Build an SQLite Database from Pubchem

This library can be used to build an SQLite database (DB) containing all compounds in PubChem. A simple json-file is used to specify the layout of the SQLite DB allowing to controll which PubChem SD-tags should be included.

Features:

Construct a local copy of the PubChem compound database from publicly available sdf-files.
Local database is SQLite database
Database layout and the PubChem information to extract can be specified.

Installation

The library libraries only requirement is Python (tested on 3.5 - 3.9), no external libraries need to be installed. Simply run:

git clone https://github.com/bachi55/local_pubchem_db
cd local_pubchem_db
pip install .

Usage

(1) Download PubChem SDF-files

PubChem allows to download a snapshot of their current database (~75GB). You can use the following command to retrieve the sdf-files:

wget -e robots=off --recursive --no-parent https://ftp.ncbi.nlm.nih.gov/pubchem/Compound/CURRENT-Full/SDF/
mkdir -p pubchem/sdf
mv ftp.ncbi.nlm.nih.gov/pubchem/Compound/CURRENT-Full/SDF/*.sdf.gz pubchem/sdf
rm -r ftp.ncbi.nlm.nih.gov/pubchem/Compound/CURRENT-Full/SDF

(2) Specifiy the DB Layout

You can specify the DB layout using a simple json-file (see also this example):

{
    "columns": {
        "InChI": {
            "SD_TAG": ["PUBCHEM_IUPAC_INCHI"],
            "DTYPE": "varchar",
            "NOT_NULL": true,
            "PRIMARY_KEY": true
        },
        "InChIKey": {
            "SD_TAG": ["PUBCHEM_IUPAC_INCHIKEY"],
            "DTYPE": "varchar",
            "NOT_NULL": true
        },
        "InChIKey_1": {
            "SD_TAG": ["PUBCHEM_IUPAC_INCHIKEY"],
            "DTYPE": "varchar",
            "NOT_NULL": true,
            "CREATE_LIKE": "lambda __x: __x.split('-')[0]"
        },     
        "xlogp3": {
            "SD_TAG": ["PUBCHEM_XLOGP3", "PUBCHEM_XLOGP3_AA"],
            "DTYPE": "real",
            "NOT_NULL": false
        },
        "cid": {
            "SD_TAG": ["PUBCHEM_COMPOUND_CID"],
            "DTYPE": "integer",
            "NOT_NULL": true
        }
    }
}

The json-file contains consists of nested dictionaries.
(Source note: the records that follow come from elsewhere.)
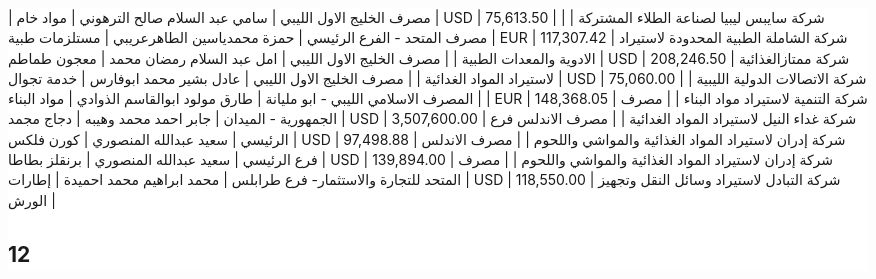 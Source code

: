 | مصرف الخليج الاول الليبي | سامي عبد السلام صالح الترهوني | مواد خام | USD | 75,613.50 | شركة سايبس ليبيا لصناعة الطلاء المشتركة |
| مصرف المتحد - الفرع الرئيسي | حمزة محمدياسين الطاهرعريبي | مستلزمات طبية | EUR | 117,307.42 | شركة الشاملة الطبية المحدودة لاستيراد الادوية والمعدات الطبية |
| مصرف الخليج الاول الليبي | امل عبد السلام رمضان محمد | معجون طماطم | USD | 208,246.50 | شركة ممتازالغذائية لاستيراد المواد الغدائية |
| مصرف الخليج الاول الليبي | عادل بشير محمد ابوفارس | خدمة تجوال | USD | 75,060.00 | شركة الاتصالات الدولية الليبية |
| المصرف الاسلامي الليبي - ابو مليانة | طارق مولود ابوالقاسم الذوادي | مواد البناء | EUR | 148,368.05 | شركة التنمية لاستيراد مواد البناء |
| مصرف الجمهورية - الميدان | جابر احمد محمد وهيبه | دجاج مجمد | USD | 3,507,600.00 | شركة غداء النيل لاستيراد المواد الغدائية |
| مصرف الاندلس فرع الرئيسي | سعيد عبدالله المنصوري | كورن فلكس | USD | 97,498.88 | شركة إدران لاستيراد المواد الغذائية والمواشي واللحوم |
| مصرف الاندلس فرع الرئيسي | سعيد عبدالله المنصوري | برنقلز بطاطا | USD | 139,894.00 | شركة إدران لاستيراد المواد الغذائية والمواشي واللحوم |
| مصرف المتحد للتجارة والاستثمار- فرع طرابلس | محمد ابراهيم محمد احميدة | إطارات | USD | 118,550.00 | شركة التبادل لاستيراد وسائل النقل وتجهيز الورش |

12
---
The one containing the DB layout is accessed via columns. This dictionary contains a key for each column name in the compounds table and its properites:

Key	Description	Optional
SD_TAG	List of SD-Tags correponding to the column. For example `[PUBCHEM_IUPAC_INCHI]` refering to the InChI of a compound, or, `["PUBCHEM_XLOGP3", "PUBCHEM_XLOGP3_AA"]` to its predicted XLogP3 value (here more than one tag can occure in the sdf-files).	No
DTYPE	Type of the information behind the sd-tag. Must be a valid SQLite type.	No
NOT_NULL	If true, the column cannot contain null entries. If a compound does not have the requested property and the corresponding column should not be null, it will not be added to tha DB.	Yes
PRIMARY_KEY	If true, the column is used as primary key for the compounds table. Currently, only one column can be specified as primary key.	Yes
WITH_INDEX	If true, an index is created for the column. This allows faster queries with constraints on this column.	Yes
CREATE_LIKE	Value of the SD_TAG can be transformed using a Python lambda function defined as string. For example `"lambda __x: __x.split('-')[0]"` applied to the InChIKey tag can be used to only return the first InChIKey part. The lambda function is applied after the value has been converted into the target DTYPE.	Yes

(3) Build the Database

The DB is build using:

cd pubchem
mkdir db
# Create your db-layout
touch db/db_layout.json
# Edit it ... 
# vim db/db_layout.json
python /path/to/local_pubchem_db/build_pubchem_db.py pubchem --gzip --db_layout_fn=db/db_layout.json

Please note: PubChem contains many compound and the resulting SQLite file can be very large. Especially when the indices are created sqlite might require twice the memory of the DB for some time. Ensure your drive has enough memory. If you face the problem, that your systems temp-directory runs out of memory, when creating the indices, have a look here. You can temporarily change sqlite's temp-directory by setting SQLITE_TMPDIR:

SQLITE_TMPDIR=/my/large/disk/temp python /path/to/local_pubchem_db/build_pubchem_db.py pubchem --gzip --db_layout_fn=db/db_layout.json

Version History

0.3:

Add support for data-transformations of SD_TAG values using lambda functions

0.2:

Add flexibility for the DB-layout using a json-file
Add tests
Publish code as package
Change license to MIT

0.1:

Initial Version